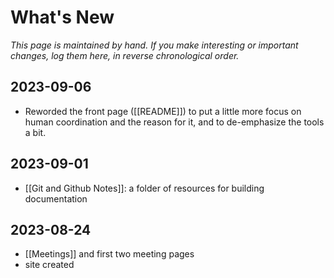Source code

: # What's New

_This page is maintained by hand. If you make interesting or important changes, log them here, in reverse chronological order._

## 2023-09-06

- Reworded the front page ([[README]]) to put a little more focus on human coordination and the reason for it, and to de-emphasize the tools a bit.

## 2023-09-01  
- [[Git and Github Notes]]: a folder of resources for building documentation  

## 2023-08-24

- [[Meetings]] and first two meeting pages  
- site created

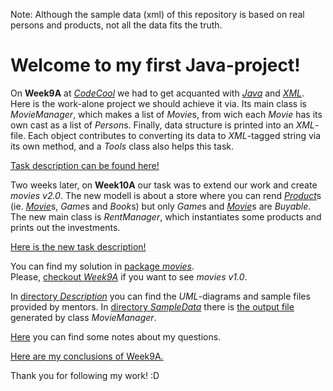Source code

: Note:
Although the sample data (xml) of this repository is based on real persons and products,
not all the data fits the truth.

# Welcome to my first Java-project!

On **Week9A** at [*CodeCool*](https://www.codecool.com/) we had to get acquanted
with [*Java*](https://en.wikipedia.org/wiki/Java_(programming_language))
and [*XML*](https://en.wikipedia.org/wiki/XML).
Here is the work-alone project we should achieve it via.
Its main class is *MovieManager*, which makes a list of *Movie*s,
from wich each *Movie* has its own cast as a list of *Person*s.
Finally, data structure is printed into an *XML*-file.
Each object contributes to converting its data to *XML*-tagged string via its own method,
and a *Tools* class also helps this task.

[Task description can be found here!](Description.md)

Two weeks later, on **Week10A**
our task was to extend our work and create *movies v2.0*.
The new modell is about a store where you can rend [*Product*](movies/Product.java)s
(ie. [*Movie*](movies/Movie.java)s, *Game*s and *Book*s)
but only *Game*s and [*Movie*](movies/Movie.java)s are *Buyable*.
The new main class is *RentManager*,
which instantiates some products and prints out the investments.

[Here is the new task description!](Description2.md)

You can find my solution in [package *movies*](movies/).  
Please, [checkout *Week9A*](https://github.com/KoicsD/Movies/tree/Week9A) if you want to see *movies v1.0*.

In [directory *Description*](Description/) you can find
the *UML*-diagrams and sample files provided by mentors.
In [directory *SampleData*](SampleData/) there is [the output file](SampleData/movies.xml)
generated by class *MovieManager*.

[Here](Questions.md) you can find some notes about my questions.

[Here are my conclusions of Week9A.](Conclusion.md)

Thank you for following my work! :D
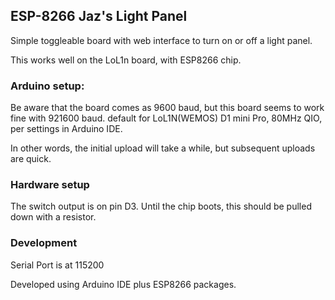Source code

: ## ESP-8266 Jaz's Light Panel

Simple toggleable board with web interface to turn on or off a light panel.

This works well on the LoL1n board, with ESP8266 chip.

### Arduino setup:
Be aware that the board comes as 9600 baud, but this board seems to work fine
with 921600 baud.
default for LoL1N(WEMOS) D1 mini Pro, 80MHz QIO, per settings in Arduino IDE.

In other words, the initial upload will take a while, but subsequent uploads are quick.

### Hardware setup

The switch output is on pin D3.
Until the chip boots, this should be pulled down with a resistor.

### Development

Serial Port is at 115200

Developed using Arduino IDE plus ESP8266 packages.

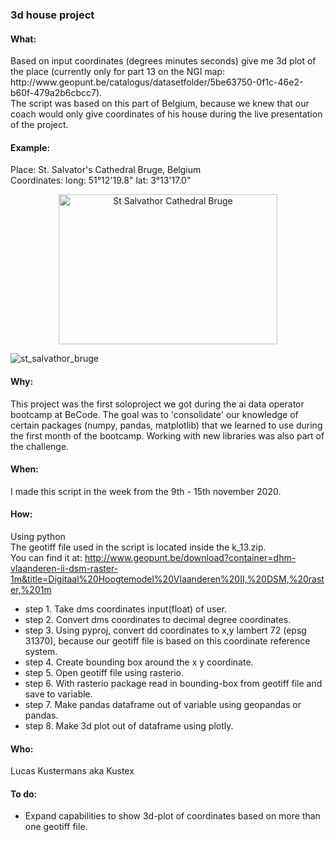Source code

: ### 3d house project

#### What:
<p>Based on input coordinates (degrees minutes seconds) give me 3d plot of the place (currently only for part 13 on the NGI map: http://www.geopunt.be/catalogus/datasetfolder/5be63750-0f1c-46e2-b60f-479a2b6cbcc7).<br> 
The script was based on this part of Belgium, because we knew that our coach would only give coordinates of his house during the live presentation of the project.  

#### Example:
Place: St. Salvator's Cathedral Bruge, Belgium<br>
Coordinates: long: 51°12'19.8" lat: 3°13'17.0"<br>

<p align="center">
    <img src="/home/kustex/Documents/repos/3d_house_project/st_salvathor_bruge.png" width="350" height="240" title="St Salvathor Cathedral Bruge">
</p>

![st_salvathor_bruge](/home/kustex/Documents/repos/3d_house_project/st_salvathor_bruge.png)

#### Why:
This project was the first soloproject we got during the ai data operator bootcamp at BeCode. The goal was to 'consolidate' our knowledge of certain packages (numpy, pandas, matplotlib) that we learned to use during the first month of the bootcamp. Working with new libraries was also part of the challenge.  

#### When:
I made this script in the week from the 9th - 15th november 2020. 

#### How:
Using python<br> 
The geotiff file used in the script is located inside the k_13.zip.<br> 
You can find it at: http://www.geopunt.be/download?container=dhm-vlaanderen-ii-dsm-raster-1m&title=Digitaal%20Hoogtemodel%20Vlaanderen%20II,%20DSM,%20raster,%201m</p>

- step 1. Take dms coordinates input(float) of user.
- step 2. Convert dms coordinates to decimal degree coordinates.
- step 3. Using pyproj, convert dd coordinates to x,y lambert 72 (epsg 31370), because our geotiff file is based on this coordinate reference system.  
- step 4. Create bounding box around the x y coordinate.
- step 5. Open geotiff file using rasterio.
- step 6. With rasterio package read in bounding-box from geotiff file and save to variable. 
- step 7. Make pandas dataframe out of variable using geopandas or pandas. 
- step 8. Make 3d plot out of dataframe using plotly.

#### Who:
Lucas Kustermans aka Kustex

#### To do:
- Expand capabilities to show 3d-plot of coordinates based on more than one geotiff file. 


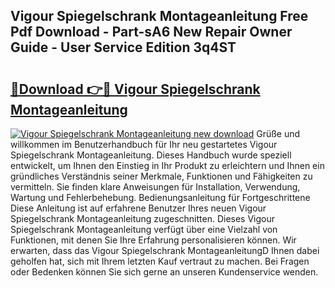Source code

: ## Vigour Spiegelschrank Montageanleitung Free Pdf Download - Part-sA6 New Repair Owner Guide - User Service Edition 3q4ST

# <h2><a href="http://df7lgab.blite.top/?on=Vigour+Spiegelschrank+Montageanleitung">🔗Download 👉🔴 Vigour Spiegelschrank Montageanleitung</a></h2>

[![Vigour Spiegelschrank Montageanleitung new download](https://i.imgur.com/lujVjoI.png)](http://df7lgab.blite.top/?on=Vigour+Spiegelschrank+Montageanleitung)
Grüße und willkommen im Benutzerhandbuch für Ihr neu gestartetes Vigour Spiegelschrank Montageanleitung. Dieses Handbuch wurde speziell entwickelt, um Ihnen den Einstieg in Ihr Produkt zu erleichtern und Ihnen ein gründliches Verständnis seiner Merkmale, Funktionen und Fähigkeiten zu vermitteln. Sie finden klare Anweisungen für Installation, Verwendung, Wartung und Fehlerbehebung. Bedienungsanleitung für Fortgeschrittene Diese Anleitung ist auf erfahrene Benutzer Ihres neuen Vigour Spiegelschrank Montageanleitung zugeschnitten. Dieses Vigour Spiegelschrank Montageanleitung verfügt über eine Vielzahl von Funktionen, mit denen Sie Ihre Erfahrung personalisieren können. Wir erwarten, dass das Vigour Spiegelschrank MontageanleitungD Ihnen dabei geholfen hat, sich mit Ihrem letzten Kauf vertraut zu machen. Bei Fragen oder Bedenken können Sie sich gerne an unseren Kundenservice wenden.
◇ ◇ ◇
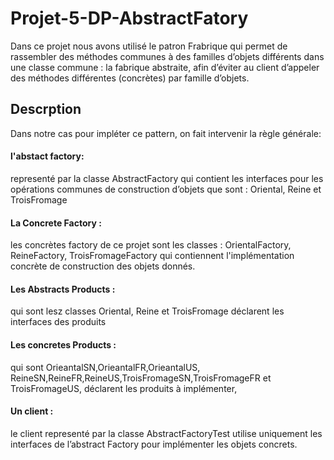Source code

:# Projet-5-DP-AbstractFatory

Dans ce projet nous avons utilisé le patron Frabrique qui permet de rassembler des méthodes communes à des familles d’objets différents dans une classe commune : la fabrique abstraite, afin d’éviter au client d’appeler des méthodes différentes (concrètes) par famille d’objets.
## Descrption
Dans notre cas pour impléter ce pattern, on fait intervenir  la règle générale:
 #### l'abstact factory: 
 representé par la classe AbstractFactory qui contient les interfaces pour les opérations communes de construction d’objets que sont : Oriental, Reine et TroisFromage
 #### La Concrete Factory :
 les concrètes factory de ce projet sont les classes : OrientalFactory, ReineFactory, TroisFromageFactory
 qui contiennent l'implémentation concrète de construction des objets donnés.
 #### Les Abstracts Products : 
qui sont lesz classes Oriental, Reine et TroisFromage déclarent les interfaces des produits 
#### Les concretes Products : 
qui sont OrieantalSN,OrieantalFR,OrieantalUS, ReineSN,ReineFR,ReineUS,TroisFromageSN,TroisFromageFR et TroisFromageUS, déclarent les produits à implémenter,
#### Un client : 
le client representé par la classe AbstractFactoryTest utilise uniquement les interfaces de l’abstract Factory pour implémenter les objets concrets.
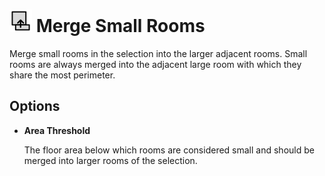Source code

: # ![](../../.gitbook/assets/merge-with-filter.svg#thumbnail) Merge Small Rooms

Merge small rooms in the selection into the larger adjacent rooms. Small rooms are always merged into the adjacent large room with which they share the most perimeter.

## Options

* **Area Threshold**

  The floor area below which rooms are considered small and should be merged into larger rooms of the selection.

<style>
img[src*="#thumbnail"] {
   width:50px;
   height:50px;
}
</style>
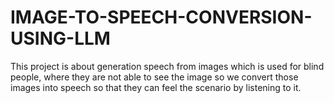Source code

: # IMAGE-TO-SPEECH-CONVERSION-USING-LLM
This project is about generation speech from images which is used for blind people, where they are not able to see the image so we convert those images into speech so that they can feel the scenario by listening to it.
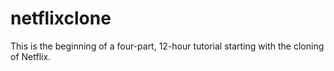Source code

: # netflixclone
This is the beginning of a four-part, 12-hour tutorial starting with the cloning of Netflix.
◇ ◇ ◇
Set down again, word for word, the stretch of records from the line with "qui sont lesz" to the line with "#### Un client", both of those lines included.

qui sont lesz classes Oriental, Reine et TroisFromage déclarent les interfaces des produits 
#### Les concretes Products : 
qui sont OrieantalSN,OrieantalFR,OrieantalUS, ReineSN,ReineFR,ReineUS,TroisFromageSN,TroisFromageFR et TroisFromageUS, déclarent les produits à implémenter,
#### Un client : 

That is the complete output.